## AIM OF THE EXERCISE
Going line by line through the data below, report how many lines include the word "sulphur", with nothing added.

## RECORDS PROVIDED

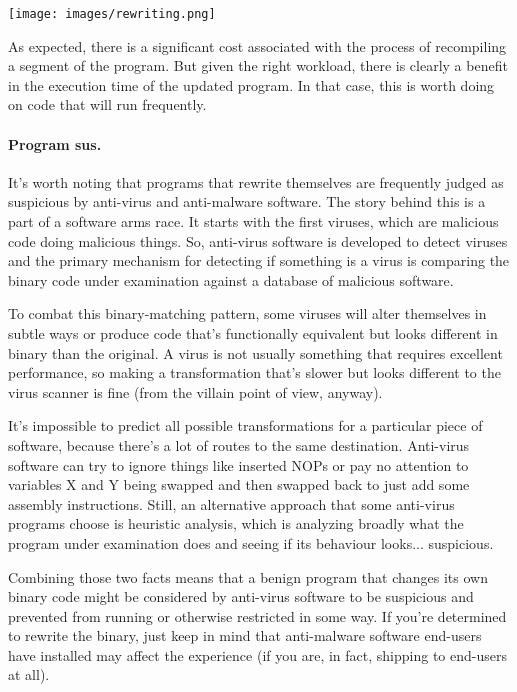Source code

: \documentclass[a4paper]{report}
\begin{document}
\begin{center}
	\texttt{[image: images/rewriting.png]}
\end{center}

As expected, there is a significant cost associated with the process of recompiling a segment of the program. But given the right workload, there is clearly a benefit in the execution time of the updated program. In that case, this is worth doing on code that will run frequently.

\paragraph{Program sus.}
It's worth noting that programs that rewrite themselves are frequently judged as suspicious by anti-virus and anti-malware software. The story behind this is a part of a software arms race. It starts with the first viruses, which are malicious code doing malicious things. So, anti-virus software is developed to detect viruses and the primary mechanism for detecting if something is a virus is comparing the binary code under examination against a database of malicious software.

To combat this binary-matching pattern, some viruses will alter themselves in subtle ways or produce code that's functionally equivalent but looks different in binary than the original. A virus is not usually something that requires excellent performance, so making a transformation that's slower but looks different to the virus scanner is fine (from the villain point of view, anyway).

It's impossible to predict all possible transformations for a particular piece of software, because there's a lot of routes to the same destination. Anti-virus software can try to ignore things like inserted NOPs or pay no attention to variables X and Y being swapped and then swapped back to just add some assembly instructions. Still, an alternative approach that some anti-virus programs choose is heuristic analysis, which is analyzing broadly what the program under examination does and seeing if its behaviour looks... suspicious.

Combining those two facts means that a benign program that changes its own binary code might be considered by anti-virus software to be suspicious and prevented from running or otherwise restricted in some way. If you're determined to rewrite the binary, just keep in mind that anti-malware software end-users have installed may affect the experience (if you are, in fact, shipping to end-users at all).
\end{document}
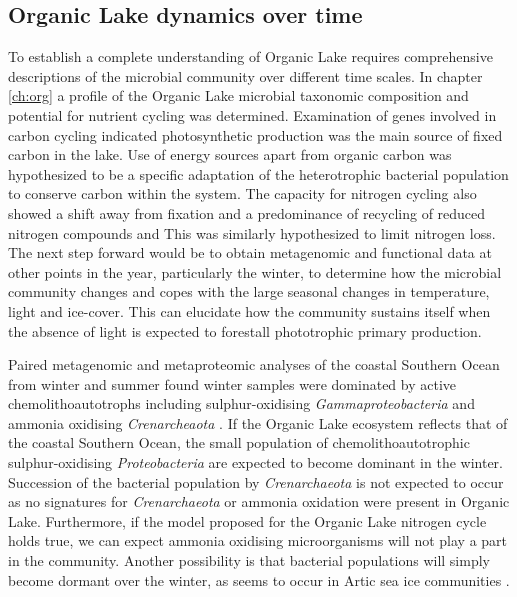 \subsection{Organic Lake dynamics over time}
To establish a complete understanding of Organic Lake requires comprehensive descriptions of the microbial community over different time scales.
In chapter \ref{ch:org} a profile of the Organic Lake microbial taxonomic composition and potential for nutrient cycling was determined.
Examination of genes involved in carbon cycling indicated photosynthetic production was the main source of fixed carbon in the lake.
Use of energy sources apart from organic carbon was hypothesized to be a specific adaptation of the heterotrophic bacterial population to conserve carbon within the system.
The capacity for nitrogen cycling also showed a shift away from fixation and a predominance of recycling of reduced nitrogen compounds and This was similarly hypothesized to limit nitrogen loss.
The next step forward would be to obtain metagenomic and functional data at other points in the year, particularly the winter, to determine how the microbial community changes and copes with the large seasonal changes in temperature, light and ice-cover.
This can elucidate how the community sustains itself when the absence of light is expected to forestall phototrophic primary production.

Paired metagenomic and metaproteomic analyses of the coastal Southern Ocean from winter and summer found winter samples were dominated by active chemolithoautotrophs including sulphur-oxidising \emph{Gammaproteobacteria} and ammonia oxidising \emph{Crenarcheaota} \cite{Grzymski2012, Williams2012b}.
If the Organic Lake ecosystem reflects that of the coastal Southern Ocean, the small population of chemolithoautotrophic sulphur-oxidising \emph{Proteobacteria} are expected to become dominant in the winter.
Succession of the bacterial population by \emph{Crenarchaeota} is not expected to occur as no signatures for \emph{Crenarchaeota} or ammonia oxidation were present in Organic Lake.
Furthermore, if the model proposed for the Organic Lake nitrogen cycle holds true, we can expect ammonia oxidising microorganisms will not play a part in the community.
Another possibility is that bacterial populations will simply become dormant over the winter, as seems to occur in Artic sea ice communities \cite{Collins2010}.


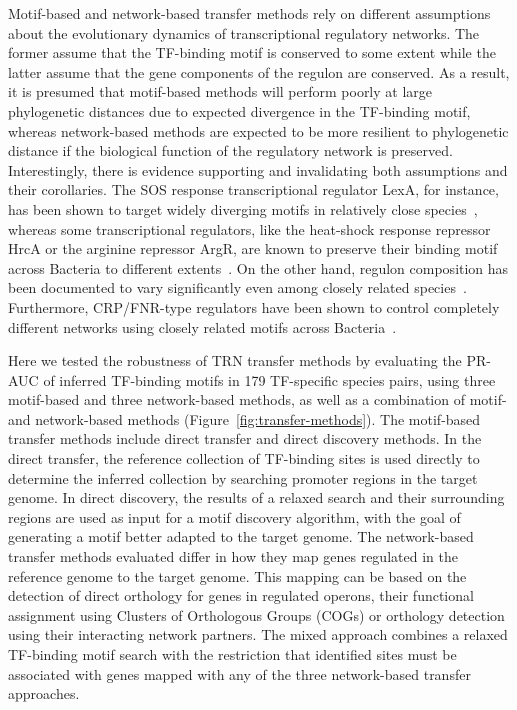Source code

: Motif-based and network-based transfer methods rely on different assumptions
about the evolutionary dynamics of transcriptional regulatory networks. The
former assume that the TF-binding motif is conserved to some extent while the
latter assume that the gene components of the regulon are conserved. As a
result, it is presumed that motif-based methods will perform poorly at large
phylogenetic distances due to expected divergence in the TF-binding motif,
whereas network-based methods are expected to be more resilient to phylogenetic
distance if the biological function of the regulatory network is
preserved. Interestingly, there is evidence supporting and invalidating both
assumptions and their corollaries. The SOS response transcriptional regulator
LexA, for instance, has been shown to target widely diverging motifs in
relatively close species~\citep{erill2007aeons}, whereas some transcriptional
regulators, like the heat-shock response repressor HrcA or the arginine
repressor ArgR, are known to preserve their binding motif across Bacteria to
different extents~\citep{makarova2001conservation, gelfand1999recognition}. On
the other hand, regulon composition has been documented to vary significantly
even among closely related species~\citep{erill2004differences,
  venancio2009reconstructing, baumbach2010power,
  price2007orthologous}. Furthermore, CRP/FNR-type regulators have been shown
to control completely different networks using closely related motifs across
Bacteria~\citep{dufour2010reconstruction, matsui2013comprehensive}.

Here we tested the robustness of TRN transfer methods by evaluating the PR-AUC
of inferred TF-binding motifs in 179 TF-specific species pairs, using three
motif-based and three network-based methods, as well as a combination of motif-
and network-based methods (Figure~\ref{fig:transfer-methods}). The motif-based
transfer methods include direct transfer and direct discovery methods. In the
direct transfer, the reference collection of TF-binding sites is used directly
to determine the inferred collection by searching promoter regions in the
target genome. In direct discovery, the results of a relaxed search and their
surrounding regions are used as input for a motif discovery algorithm, with the
goal of generating a motif better adapted to the target genome. The
network-based transfer methods evaluated differ in how they map genes regulated
in the reference genome to the target genome. This mapping can be based on the
detection of direct orthology for genes in regulated operons, their functional
assignment using Clusters of Orthologous Groups (COGs) or orthology detection
using their interacting network partners. The mixed approach combines a relaxed
TF-binding motif search with the restriction that identified sites must be
associated with genes mapped with any of the three network-based transfer
approaches.

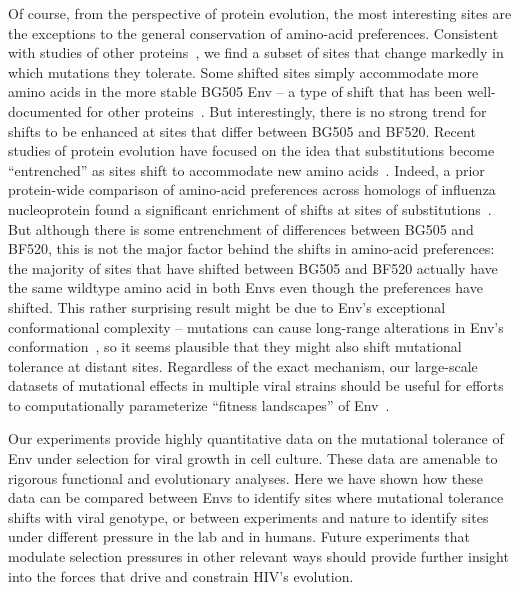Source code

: \documentclass[9pt]{elife}
\begin{document}
Of course, from the perspective of protein evolution, the most interesting sites are the exceptions to the general conservation of amino-acid preferences.
Consistent with studies of other proteins~\citep{natarajan2013epistasis,harms2014historical,doud2015site,starr2017pervasive}, we find a subset of sites that change markedly in which mutations they tolerate.
Some shifted sites simply accommodate more amino acids in the more stable BG505 Env -- a type of shift that has been well-documented for other proteins~\citep{wang2002evolution,bloom2006protein,gong2013stability,kumar2017stability}.
But interestingly, there is no strong trend for shifts to be enhanced at sites that differ between BG505 and BF520.
Recent studies of protein evolution have focused on the idea that substitutions become ``entrenched'' as sites shift to accommodate new amino acids~\citep{pollock2012amino,shah2015contingency,bazykin2015changing,starr2017pervasive}.
Indeed, a prior protein-wide comparison of amino-acid preferences across homologs of influenza nucleoprotein found a significant enrichment of shifts at sites of substitutions~\citep{doud2015site}.
But although there is some entrenchment of differences between BG505 and BF520, this is not the major factor behind the shifts in amino-acid preferences: the majority of sites that have shifted between BG505 and BF520 actually have the same wildtype amino acid in both Envs even though the preferences have shifted.
This rather surprising result might be due to Env's exceptional conformational complexity -- mutations can cause long-range alterations in Env's conformation~\citep{kwong2000structures,white2010molecular,almond2010structural,davenport2013isolate}, so it seems plausible that they might also shift mutational tolerance at distant sites. 
Regardless of the exact mechanism, our large-scale datasets of mutational effects in multiple viral strains should be useful for efforts to computationally parameterize ``fitness landscapes'' of Env~\citep{kouyos2012exploring,ferguson2013translating,mann2014fitness,barton2015scaling,louie2018fitness}.

Our experiments provide highly quantitative data on the mutational tolerance of Env under selection for viral growth in cell culture.
These data are amenable to rigorous functional and evolutionary analyses.
Here we have shown how these data can be compared between Envs to identify sites where mutational tolerance shifts with viral genotype, or between experiments and nature to identify sites under different pressure in the lab and in humans.
Future experiments that modulate selection pressures in other relevant ways should provide further insight into the forces that drive and constrain HIV's evolution.
\end{document}
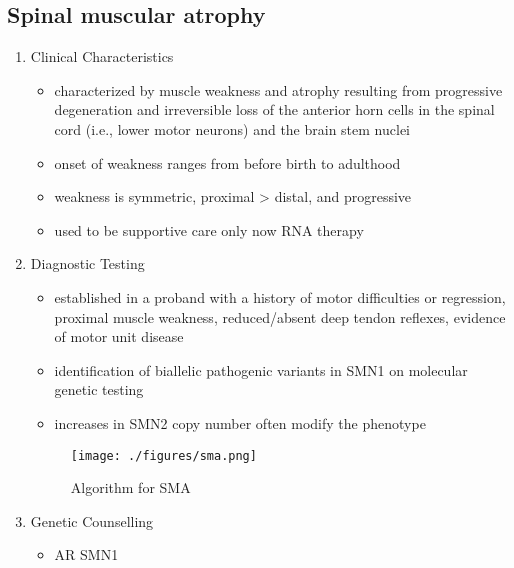 \documentclass[12pt]{scrartcl}
\begin{document}
\subsection{Spinal muscular atrophy}
\label{sec:orgf9cdcaf}
\begin{enumerate}
\item Clinical Characteristics
\label{sec:org4e8962d}
\begin{itemize}
\item characterized by muscle weakness and atrophy resulting from
progressive degeneration and irreversible loss of the anterior horn
cells in the spinal cord (i.e., lower motor neurons) and the brain
stem nuclei
\item onset of weakness ranges from before birth to adulthood
\item weakness is symmetric, proximal \textgreater{} distal, and progressive
\item used to be supportive care only now RNA therapy
\end{itemize}

\item Diagnostic Testing
\label{sec:org3546f52}
\begin{itemize}
\item established in a proband with a history of motor difficulties or
regression, proximal muscle weakness, reduced/absent deep tendon
reflexes, evidence of motor unit disease
\item identification of biallelic pathogenic variants in SMN1 on
molecular genetic testing
\item increases in SMN2 copy number often modify the phenotype
\end{itemize}

\begin{figure}[htbp]
\centering
\texttt{[image: ./figures/sma.png]}
\caption{\label{fig:orgee44fb3}Algorithm for SMA}
\end{figure}

\item Genetic Counselling
\label{sec:orgfe4cd3d}
\begin{itemize}
\item AR SMN1
\end{itemize}
\end{enumerate}
\end{document}

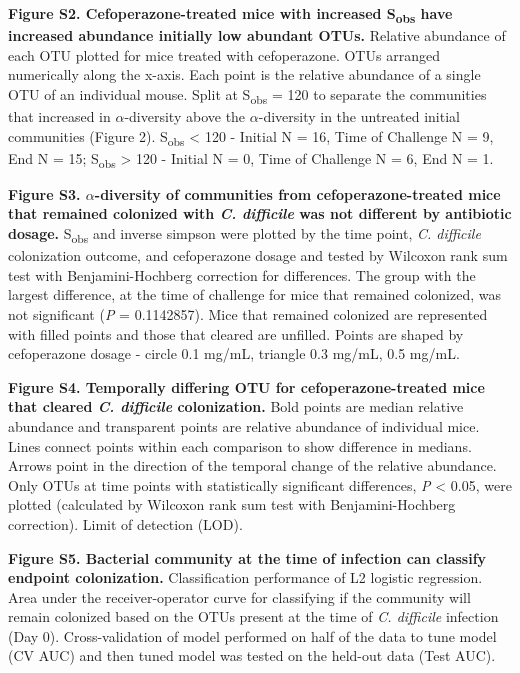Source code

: \documentclass[12pt,]{article}
\begin{document}
\hfill\break

\textbf{Figure S2. Cefoperazone-treated mice with increased
S\textsubscript{obs} have increased abundance initially low abundant
OTUs.} Relative abundance of each OTU plotted for mice treated with
cefoperazone. OTUs arranged numerically along the x-axis. Each point is
the relative abundance of a single OTU of an individual mouse. Split at
S\textsubscript{obs} = 120 to separate the communities that increased in
\(\alpha\)-diversity above the \(\alpha\)-diversity in the untreated
initial communities (Figure 2). S\textsubscript{obs} \textless{} 120 -
Initial N = 16, Time of Challenge N = 9, End N = 15;
S\textsubscript{obs} \textgreater{} 120 - Initial N = 0, Time of
Challenge N = 6, End N = 1.

\hfill\break

\textbf{Figure S3. \(\alpha\)-diversity of communities from
cefoperazone-treated mice that remained colonized with \emph{C.
difficile} was not different by antibiotic dosage.} S\textsubscript{obs}
and inverse simpson were plotted by the time point, \emph{C. difficile}
colonization outcome, and cefoperazone dosage and tested by Wilcoxon
rank sum test with Benjamini-Hochberg correction for differences. The
group with the largest difference, at the time of challenge for mice
that remained colonized, was not significant (\emph{P} = 0.1142857).
Mice that remained colonized are represented with filled points and
those that cleared are unfilled. Points are shaped by cefoperazone
dosage - circle 0.1 mg/mL, triangle 0.3 mg/mL, 0.5 mg/mL.

\hfill\break

\textbf{Figure S4. Temporally differing OTU for cefoperazone-treated
mice that cleared \emph{C. difficile} colonization.} Bold points are
median relative abundance and transparent points are relative abundance
of individual mice. Lines connect points within each comparison to show
difference in medians. Arrows point in the direction of the temporal
change of the relative abundance. Only OTUs at time points with
statistically significant differences, \emph{P} \textless{} 0.05, were
plotted (calculated by Wilcoxon rank sum test with Benjamini-Hochberg
correction). Limit of detection (LOD).

\hfill\break

\textbf{Figure S5. Bacterial community at the time of infection can
classify endpoint colonization.} Classification performance of L2
logistic regression. Area under the receiver-operator curve for
classifying if the community will remain colonized based on the OTUs
present at the time of \emph{C. difficile} infection (Day 0).
Cross-validation of model performed on half of the data to tune model
(CV AUC) and then tuned model was tested on the held-out data (Test
AUC).
\end{document}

## SOLUTION TO THIS TASK
2